● GOAL OF THE EXERCISE
Every line with "drive" in it must be copied from the data.

● INPUT RECORDS
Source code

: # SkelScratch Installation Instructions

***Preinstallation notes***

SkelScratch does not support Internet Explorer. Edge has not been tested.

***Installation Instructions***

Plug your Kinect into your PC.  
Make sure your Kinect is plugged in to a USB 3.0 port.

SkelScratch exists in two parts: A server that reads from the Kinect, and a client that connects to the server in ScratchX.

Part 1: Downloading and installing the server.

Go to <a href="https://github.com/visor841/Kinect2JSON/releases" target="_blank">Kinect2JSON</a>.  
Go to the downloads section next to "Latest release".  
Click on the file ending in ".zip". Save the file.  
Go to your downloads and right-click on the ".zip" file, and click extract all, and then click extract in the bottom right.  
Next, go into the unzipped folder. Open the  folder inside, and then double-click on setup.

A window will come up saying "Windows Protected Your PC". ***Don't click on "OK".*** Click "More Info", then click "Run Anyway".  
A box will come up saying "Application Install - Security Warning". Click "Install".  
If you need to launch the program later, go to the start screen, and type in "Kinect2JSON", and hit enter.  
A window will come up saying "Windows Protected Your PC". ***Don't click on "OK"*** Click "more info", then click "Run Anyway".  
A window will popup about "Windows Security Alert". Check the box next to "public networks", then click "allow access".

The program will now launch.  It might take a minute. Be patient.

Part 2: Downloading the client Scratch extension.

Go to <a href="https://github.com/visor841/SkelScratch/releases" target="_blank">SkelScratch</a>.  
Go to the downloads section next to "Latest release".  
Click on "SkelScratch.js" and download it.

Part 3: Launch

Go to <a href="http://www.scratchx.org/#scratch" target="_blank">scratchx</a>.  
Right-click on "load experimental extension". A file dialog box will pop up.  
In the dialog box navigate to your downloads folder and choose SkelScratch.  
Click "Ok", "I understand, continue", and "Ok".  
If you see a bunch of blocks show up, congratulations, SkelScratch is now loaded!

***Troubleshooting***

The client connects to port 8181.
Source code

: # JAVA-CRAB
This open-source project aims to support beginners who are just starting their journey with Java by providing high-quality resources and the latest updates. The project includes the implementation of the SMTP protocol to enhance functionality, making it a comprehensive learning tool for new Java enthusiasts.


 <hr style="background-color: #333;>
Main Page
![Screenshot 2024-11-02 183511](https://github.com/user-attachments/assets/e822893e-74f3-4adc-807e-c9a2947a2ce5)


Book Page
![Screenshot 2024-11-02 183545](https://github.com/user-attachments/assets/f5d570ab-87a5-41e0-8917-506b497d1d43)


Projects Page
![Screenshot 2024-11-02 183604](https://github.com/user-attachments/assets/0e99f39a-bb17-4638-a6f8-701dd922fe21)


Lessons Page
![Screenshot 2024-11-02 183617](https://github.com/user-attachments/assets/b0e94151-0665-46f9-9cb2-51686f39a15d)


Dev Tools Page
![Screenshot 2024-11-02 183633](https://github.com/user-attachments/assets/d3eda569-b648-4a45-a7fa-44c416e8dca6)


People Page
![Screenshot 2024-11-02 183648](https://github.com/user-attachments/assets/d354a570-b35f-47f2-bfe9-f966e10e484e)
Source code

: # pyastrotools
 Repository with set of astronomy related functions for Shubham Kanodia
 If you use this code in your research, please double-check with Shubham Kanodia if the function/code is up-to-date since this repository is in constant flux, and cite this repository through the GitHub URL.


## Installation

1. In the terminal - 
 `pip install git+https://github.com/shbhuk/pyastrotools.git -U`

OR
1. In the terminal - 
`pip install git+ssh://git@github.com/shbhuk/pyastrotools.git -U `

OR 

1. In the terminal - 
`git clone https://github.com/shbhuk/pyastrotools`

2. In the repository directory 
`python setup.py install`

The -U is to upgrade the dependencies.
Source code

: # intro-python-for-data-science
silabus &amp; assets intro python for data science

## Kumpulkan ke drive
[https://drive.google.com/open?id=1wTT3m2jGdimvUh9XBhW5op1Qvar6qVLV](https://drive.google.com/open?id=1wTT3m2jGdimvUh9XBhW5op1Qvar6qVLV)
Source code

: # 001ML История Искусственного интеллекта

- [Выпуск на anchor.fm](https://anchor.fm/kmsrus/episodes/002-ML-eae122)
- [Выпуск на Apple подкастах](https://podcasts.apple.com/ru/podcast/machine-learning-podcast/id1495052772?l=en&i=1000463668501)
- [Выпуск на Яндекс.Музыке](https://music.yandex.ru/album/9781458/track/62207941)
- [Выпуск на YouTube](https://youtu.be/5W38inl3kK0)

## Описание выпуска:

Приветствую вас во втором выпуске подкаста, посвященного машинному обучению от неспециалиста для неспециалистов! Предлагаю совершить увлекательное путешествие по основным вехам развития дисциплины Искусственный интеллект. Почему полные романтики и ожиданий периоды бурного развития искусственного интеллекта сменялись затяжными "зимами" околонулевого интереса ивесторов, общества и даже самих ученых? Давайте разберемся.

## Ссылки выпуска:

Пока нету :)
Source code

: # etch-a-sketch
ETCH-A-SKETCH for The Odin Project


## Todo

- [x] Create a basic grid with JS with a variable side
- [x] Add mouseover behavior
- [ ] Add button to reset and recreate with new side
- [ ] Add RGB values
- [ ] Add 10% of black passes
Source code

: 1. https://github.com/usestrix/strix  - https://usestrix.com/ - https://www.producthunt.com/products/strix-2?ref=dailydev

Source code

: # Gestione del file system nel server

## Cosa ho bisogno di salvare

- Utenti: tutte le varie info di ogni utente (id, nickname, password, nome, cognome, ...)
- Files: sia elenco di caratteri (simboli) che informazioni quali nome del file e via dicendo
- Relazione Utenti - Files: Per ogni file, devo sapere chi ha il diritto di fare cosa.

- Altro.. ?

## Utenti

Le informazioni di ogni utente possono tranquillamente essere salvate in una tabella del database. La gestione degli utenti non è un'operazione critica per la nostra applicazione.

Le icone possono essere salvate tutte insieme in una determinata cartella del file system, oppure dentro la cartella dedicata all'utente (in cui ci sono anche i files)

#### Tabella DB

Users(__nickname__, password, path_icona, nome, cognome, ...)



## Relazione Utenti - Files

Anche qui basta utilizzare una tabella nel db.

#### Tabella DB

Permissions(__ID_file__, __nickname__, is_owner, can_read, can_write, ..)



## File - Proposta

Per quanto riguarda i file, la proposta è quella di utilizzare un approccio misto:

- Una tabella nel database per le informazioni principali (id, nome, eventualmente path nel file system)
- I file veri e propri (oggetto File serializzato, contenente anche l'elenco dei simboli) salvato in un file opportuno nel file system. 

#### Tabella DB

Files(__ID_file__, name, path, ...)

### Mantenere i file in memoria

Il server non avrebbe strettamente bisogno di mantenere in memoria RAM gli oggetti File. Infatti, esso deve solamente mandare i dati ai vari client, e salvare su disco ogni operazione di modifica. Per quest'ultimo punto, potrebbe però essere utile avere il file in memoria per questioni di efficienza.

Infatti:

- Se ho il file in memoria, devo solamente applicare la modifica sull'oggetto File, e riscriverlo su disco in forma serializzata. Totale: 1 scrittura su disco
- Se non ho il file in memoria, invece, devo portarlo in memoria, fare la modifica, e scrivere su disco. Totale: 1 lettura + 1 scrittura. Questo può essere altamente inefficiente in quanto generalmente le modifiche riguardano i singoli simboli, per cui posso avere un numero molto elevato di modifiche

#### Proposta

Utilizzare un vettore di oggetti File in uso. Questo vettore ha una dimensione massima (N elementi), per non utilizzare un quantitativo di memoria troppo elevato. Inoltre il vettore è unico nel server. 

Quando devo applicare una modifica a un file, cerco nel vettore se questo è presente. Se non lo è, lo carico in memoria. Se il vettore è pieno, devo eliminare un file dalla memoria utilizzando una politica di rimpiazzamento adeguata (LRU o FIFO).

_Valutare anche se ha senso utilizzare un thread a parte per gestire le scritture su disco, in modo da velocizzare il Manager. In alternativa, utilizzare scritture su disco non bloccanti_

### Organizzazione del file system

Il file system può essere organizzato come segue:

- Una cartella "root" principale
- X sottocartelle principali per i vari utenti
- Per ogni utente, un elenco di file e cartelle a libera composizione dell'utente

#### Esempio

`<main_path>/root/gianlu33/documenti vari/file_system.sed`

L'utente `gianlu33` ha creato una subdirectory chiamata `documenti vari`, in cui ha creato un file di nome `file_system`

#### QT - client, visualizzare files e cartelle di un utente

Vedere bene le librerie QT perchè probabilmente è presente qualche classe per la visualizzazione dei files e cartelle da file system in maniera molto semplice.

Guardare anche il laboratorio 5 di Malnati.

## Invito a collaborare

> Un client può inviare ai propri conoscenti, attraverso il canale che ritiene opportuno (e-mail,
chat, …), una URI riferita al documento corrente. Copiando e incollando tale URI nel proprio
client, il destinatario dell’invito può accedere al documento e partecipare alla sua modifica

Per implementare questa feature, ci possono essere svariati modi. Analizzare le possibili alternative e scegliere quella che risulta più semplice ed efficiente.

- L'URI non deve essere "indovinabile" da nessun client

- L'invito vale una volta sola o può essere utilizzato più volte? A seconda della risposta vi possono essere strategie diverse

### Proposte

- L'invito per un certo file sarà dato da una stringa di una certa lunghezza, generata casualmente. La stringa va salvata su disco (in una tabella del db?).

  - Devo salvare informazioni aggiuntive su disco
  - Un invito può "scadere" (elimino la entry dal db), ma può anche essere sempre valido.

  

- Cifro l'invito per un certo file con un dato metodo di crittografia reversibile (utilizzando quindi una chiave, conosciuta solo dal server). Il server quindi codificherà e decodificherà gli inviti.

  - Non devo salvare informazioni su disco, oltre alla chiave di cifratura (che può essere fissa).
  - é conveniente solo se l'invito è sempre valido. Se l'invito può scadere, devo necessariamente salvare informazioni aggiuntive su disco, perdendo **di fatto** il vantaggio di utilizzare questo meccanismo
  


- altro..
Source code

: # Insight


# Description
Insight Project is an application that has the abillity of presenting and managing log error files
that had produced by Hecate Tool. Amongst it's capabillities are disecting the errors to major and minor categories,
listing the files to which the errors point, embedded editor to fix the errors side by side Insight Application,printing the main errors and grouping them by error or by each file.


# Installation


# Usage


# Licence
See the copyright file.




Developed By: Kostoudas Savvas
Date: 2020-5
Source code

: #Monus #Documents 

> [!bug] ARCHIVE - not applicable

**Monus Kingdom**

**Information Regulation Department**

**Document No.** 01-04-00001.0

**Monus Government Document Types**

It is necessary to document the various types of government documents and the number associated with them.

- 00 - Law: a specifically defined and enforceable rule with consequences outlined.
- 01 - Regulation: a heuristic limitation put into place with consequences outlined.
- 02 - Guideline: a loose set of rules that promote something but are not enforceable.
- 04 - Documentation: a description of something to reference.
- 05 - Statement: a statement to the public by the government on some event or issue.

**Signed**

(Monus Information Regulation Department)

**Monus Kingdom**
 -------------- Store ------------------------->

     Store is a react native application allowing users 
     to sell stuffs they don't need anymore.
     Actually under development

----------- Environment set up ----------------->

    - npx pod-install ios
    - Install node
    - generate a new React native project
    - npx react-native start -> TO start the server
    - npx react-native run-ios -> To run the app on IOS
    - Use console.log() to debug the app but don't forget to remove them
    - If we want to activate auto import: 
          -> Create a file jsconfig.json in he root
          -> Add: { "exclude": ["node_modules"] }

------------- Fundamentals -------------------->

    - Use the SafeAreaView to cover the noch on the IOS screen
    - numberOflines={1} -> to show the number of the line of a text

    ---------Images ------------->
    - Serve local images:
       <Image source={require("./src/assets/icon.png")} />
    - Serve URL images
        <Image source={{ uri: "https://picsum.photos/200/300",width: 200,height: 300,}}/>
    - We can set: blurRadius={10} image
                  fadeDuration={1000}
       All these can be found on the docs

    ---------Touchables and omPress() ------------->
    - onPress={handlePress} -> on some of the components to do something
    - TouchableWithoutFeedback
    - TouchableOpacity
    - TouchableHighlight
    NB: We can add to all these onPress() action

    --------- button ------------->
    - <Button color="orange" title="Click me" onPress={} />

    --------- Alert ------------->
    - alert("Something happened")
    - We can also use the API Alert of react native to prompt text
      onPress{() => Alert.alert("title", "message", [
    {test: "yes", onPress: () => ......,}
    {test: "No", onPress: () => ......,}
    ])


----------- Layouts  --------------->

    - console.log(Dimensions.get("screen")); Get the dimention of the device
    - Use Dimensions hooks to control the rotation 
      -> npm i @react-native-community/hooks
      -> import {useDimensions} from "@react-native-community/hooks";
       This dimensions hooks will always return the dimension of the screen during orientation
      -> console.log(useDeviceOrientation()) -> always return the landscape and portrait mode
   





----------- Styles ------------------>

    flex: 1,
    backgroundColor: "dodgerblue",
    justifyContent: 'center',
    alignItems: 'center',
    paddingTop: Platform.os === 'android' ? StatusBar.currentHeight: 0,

● WRITTEN ANSWER
## Kumpulkan ke drive
[https://drive.google.com/open?id=1wTT3m2jGdimvUh9XBhW5op1Qvar6qVLV](https://drive.google.com/open?id=1wTT3m2jGdimvUh9XBhW5op1Qvar6qVLV)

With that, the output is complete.